TASK ITEM:
Copy out the full set of records. Keep every word the same.

EXERCISE MATERIALS:
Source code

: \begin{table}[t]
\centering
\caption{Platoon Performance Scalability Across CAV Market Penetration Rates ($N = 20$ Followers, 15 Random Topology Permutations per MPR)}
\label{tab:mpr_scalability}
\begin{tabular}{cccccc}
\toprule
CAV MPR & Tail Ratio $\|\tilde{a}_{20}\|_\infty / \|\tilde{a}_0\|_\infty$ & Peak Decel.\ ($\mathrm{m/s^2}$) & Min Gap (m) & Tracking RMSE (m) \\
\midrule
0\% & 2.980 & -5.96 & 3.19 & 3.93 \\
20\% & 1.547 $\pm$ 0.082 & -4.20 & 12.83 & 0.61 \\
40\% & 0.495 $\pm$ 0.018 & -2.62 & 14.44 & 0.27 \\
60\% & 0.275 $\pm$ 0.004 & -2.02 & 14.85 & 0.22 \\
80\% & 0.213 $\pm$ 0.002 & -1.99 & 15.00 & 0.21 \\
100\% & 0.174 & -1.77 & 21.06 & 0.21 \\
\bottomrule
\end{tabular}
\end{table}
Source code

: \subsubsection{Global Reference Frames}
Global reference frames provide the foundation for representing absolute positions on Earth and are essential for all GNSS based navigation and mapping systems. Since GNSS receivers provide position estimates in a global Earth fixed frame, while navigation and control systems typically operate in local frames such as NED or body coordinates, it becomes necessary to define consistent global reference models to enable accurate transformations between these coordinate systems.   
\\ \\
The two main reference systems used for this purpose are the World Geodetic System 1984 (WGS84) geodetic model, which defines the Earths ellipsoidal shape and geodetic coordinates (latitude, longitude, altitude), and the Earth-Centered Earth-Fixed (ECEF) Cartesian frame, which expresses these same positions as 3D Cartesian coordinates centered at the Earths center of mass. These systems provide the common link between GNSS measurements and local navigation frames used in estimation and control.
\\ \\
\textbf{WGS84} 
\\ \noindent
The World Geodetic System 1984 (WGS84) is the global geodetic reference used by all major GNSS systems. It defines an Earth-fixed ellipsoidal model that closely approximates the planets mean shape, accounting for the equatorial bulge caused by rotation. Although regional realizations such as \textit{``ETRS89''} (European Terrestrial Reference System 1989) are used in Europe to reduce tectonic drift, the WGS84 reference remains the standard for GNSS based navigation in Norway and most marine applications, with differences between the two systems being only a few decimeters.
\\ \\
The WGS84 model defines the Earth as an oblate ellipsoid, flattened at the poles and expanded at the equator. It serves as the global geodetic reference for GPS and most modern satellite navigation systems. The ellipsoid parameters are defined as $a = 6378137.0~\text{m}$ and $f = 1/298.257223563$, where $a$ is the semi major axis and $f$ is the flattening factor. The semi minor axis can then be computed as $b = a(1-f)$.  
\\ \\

OUTPUT FOR THIS EXERCISE:
Source code

: \begin{table}[t]
\centering
\caption{Platoon Performance Scalability Across CAV Market Penetration Rates ($N = 20$ Followers, 15 Random Topology Permutations per MPR)}
\label{tab:mpr_scalability}
\begin{tabular}{cccccc}
\toprule
CAV MPR & Tail Ratio $\|\tilde{a}_{20}\|_\infty / \|\tilde{a}_0\|_\infty$ & Peak Decel.\ ($\mathrm{m/s^2}$) & Min Gap (m) & Tracking RMSE (m) \\
\midrule
0\% & 2.980 & -5.96 & 3.19 & 3.93 \\
20\% & 1.547 $\pm$ 0.082 & -4.20 & 12.83 & 0.61 \\
40\% & 0.495 $\pm$ 0.018 & -2.62 & 14.44 & 0.27 \\
60\% & 0.275 $\pm$ 0.004 & -2.02 & 14.85 & 0.22 \\
80\% & 0.213 $\pm$ 0.002 & -1.99 & 15.00 & 0.21 \\
100\% & 0.174 & -1.77 & 21.06 & 0.21 \\
\bottomrule
\end{tabular}
\end{table}
Source code

: \subsubsection{Global Reference Frames}
Global reference frames provide the foundation for representing absolute positions on Earth and are essential for all GNSS based navigation and mapping systems. Since GNSS receivers provide position estimates in a global Earth fixed frame, while navigation and control systems typically operate in local frames such as NED or body coordinates, it becomes necessary to define consistent global reference models to enable accurate transformations between these coordinate systems.   
\\ \\
The two main reference systems used for this purpose are the World Geodetic System 1984 (WGS84) geodetic model, which defines the Earths ellipsoidal shape and geodetic coordinates (latitude, longitude, altitude), and the Earth-Centered Earth-Fixed (ECEF) Cartesian frame, which expresses these same positions as 3D Cartesian coordinates centered at the Earths center of mass. These systems provide the common link between GNSS measurements and local navigation frames used in estimation and control.
\\ \\
\textbf{WGS84} 
\\ \noindent
The World Geodetic System 1984 (WGS84) is the global geodetic reference used by all major GNSS systems. It defines an Earth-fixed ellipsoidal model that closely approximates the planets mean shape, accounting for the equatorial bulge caused by rotation. Although regional realizations such as \textit{``ETRS89''} (European Terrestrial Reference System 1989) are used in Europe to reduce tectonic drift, the WGS84 reference remains the standard for GNSS based navigation in Norway and most marine applications, with differences between the two systems being only a few decimeters.
\\ \\
The WGS84 model defines the Earth as an oblate ellipsoid, flattened at the poles and expanded at the equator. It serves as the global geodetic reference for GPS and most modern satellite navigation systems. The ellipsoid parameters are defined as $a = 6378137.0~\text{m}$ and $f = 1/298.257223563$, where $a$ is the semi major axis and $f$ is the flattening factor. The semi minor axis can then be computed as $b = a(1-f)$.  
\\ \\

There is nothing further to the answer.